**Problem requirements**
An exact copy of each line below is needed, with no images in it.

Saved data entries:
§

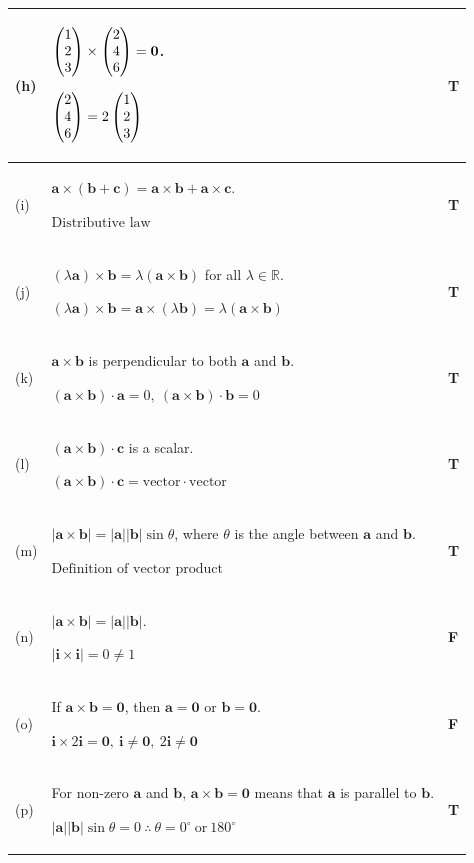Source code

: \documentclass[a4paper,11pt,oneside]{book}
\begin{document}
{\begin{longtable}{|>{\centering\arraybackslash}p{0.9cm}|p{\dimexpr\linewidth-0.9cm-1.6cm-6\tabcolsep-4\arrayrulewidth\relax}|>{\centering\arraybackslash}p{1.6cm}|}
(h)&$\cvv{1}{2}{3}\times\cvv{2}{4}{6}=\mathbf 0$.\par\smallskip $\displaystyle \cvv{2}{4}{6}=2\cvv{1}{2}{3}$\rule[-6pt]{0pt}{6pt}&\textbf{T}\\\hline
(i)&$\mathbf a\times(\mathbf b+\mathbf c)=\mathbf a\times\mathbf b+\mathbf a\times\mathbf c$.\par\smallskip $\displaystyle \text{Distributive law}$\rule[-6pt]{0pt}{6pt}&\textbf{T}\\\hline
(j)&$(\lambda\mathbf a)\times\mathbf b=\lambda(\mathbf a\times\mathbf b)$ for all $\lambda\in\mathbb R$.\par\smallskip $\displaystyle (\lambda\mathbf a)\times\mathbf b=\mathbf a\times(\lambda\mathbf b)=\lambda(\mathbf a\times\mathbf b)$\rule[-6pt]{0pt}{6pt}&\textbf{T}\\\hline
(k)&$\mathbf a\times\mathbf b$ is perpendicular to both $\mathbf a$ and $\mathbf b$.\par\smallskip $\displaystyle (\mathbf a\times\mathbf b)\cdot\mathbf a=0,\ (\mathbf a\times\mathbf b)\cdot\mathbf b=0$\rule[-6pt]{0pt}{6pt}&\textbf{T}\\\hline
(l)&$(\mathbf a\times\mathbf b)\cdot\mathbf c$ is a scalar.\par\smallskip $\displaystyle (\mathbf a\times\mathbf b)\cdot\mathbf c=\text{vector}\cdot\text{vector}$\rule[-6pt]{0pt}{6pt}&\textbf{T}\\\hline
(m)&$|\mathbf a\times\mathbf b|=|\mathbf a||\mathbf b|\sin\theta$, where $\theta$ is the angle between $\mathbf a$ and $\mathbf b$.\par\smallskip $\displaystyle \text{Definition of vector product}$\rule[-6pt]{0pt}{6pt}&\textbf{T}\\\hline
(n)&$|\mathbf a\times\mathbf b|=|\mathbf a||\mathbf b|$.\par\smallskip $\displaystyle |\mathbf i\times\mathbf i|=0\neq1$\rule[-6pt]{0pt}{6pt}&\textbf{F}\\\hline
(o)&If $\mathbf a\times\mathbf b=\mathbf 0$, then $\mathbf a=\mathbf 0$ or $\mathbf b=\mathbf 0$.\par\smallskip $\displaystyle \mathbf i\times2\mathbf i=\mathbf 0,\ \mathbf i\neq\mathbf 0,\ 2\mathbf i\neq\mathbf 0$\rule[-6pt]{0pt}{6pt}&\textbf{F}\\\hline
(p)&For non-zero $\mathbf a$ and $\mathbf b$, $\mathbf a\times\mathbf b=\mathbf 0$ means that $\mathbf a$ is parallel to $\mathbf b$.\par\smallskip $\displaystyle |\mathbf a||\mathbf b|\sin\theta=0\ \therefore\ \theta=0^\circ\ \text{or}\ 180^\circ$\rule[-6pt]{0pt}{6pt}&\textbf{T}\\\hline

\end{longtable}}
\end{document}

§

**Written reply**
Source code

: \documentclass[a4paper,11pt,oneside]{book}
\begin{document}
{\begin{longtable}{|>{\centering\arraybackslash}p{0.9cm}|p{\dimexpr\linewidth-0.9cm-1.6cm-6\tabcolsep-4\arrayrulewidth\relax}|>{\centering\arraybackslash}p{1.6cm}|}
(h)&$\cvv{1}{2}{3}\times\cvv{2}{4}{6}=\mathbf 0$.\par\smallskip $\displaystyle \cvv{2}{4}{6}=2\cvv{1}{2}{3}$\rule[-6pt]{0pt}{6pt}&\textbf{T}\\\hline
(i)&$\mathbf a\times(\mathbf b+\mathbf c)=\mathbf a\times\mathbf b+\mathbf a\times\mathbf c$.\par\smallskip $\displaystyle \text{Distributive law}$\rule[-6pt]{0pt}{6pt}&\textbf{T}\\\hline
(j)&$(\lambda\mathbf a)\times\mathbf b=\lambda(\mathbf a\times\mathbf b)$ for all $\lambda\in\mathbb R$.\par\smallskip $\displaystyle (\lambda\mathbf a)\times\mathbf b=\mathbf a\times(\lambda\mathbf b)=\lambda(\mathbf a\times\mathbf b)$\rule[-6pt]{0pt}{6pt}&\textbf{T}\\\hline
(k)&$\mathbf a\times\mathbf b$ is perpendicular to both $\mathbf a$ and $\mathbf b$.\par\smallskip $\displaystyle (\mathbf a\times\mathbf b)\cdot\mathbf a=0,\ (\mathbf a\times\mathbf b)\cdot\mathbf b=0$\rule[-6pt]{0pt}{6pt}&\textbf{T}\\\hline
(l)&$(\mathbf a\times\mathbf b)\cdot\mathbf c$ is a scalar.\par\smallskip $\displaystyle (\mathbf a\times\mathbf b)\cdot\mathbf c=\text{vector}\cdot\text{vector}$\rule[-6pt]{0pt}{6pt}&\textbf{T}\\\hline
(m)&$|\mathbf a\times\mathbf b|=|\mathbf a||\mathbf b|\sin\theta$, where $\theta$ is the angle between $\mathbf a$ and $\mathbf b$.\par\smallskip $\displaystyle \text{Definition of vector product}$\rule[-6pt]{0pt}{6pt}&\textbf{T}\\\hline
(n)&$|\mathbf a\times\mathbf b|=|\mathbf a||\mathbf b|$.\par\smallskip $\displaystyle |\mathbf i\times\mathbf i|=0\neq1$\rule[-6pt]{0pt}{6pt}&\textbf{F}\\\hline
(o)&If $\mathbf a\times\mathbf b=\mathbf 0$, then $\mathbf a=\mathbf 0$ or $\mathbf b=\mathbf 0$.\par\smallskip $\displaystyle \mathbf i\times2\mathbf i=\mathbf 0,\ \mathbf i\neq\mathbf 0,\ 2\mathbf i\neq\mathbf 0$\rule[-6pt]{0pt}{6pt}&\textbf{F}\\\hline
(p)&For non-zero $\mathbf a$ and $\mathbf b$, $\mathbf a\times\mathbf b=\mathbf 0$ means that $\mathbf a$ is parallel to $\mathbf b$.\par\smallskip $\displaystyle |\mathbf a||\mathbf b|\sin\theta=0\ \therefore\ \theta=0^\circ\ \text{or}\ 180^\circ$\rule[-6pt]{0pt}{6pt}&\textbf{T}\\\hline

\end{longtable}}
\end{document}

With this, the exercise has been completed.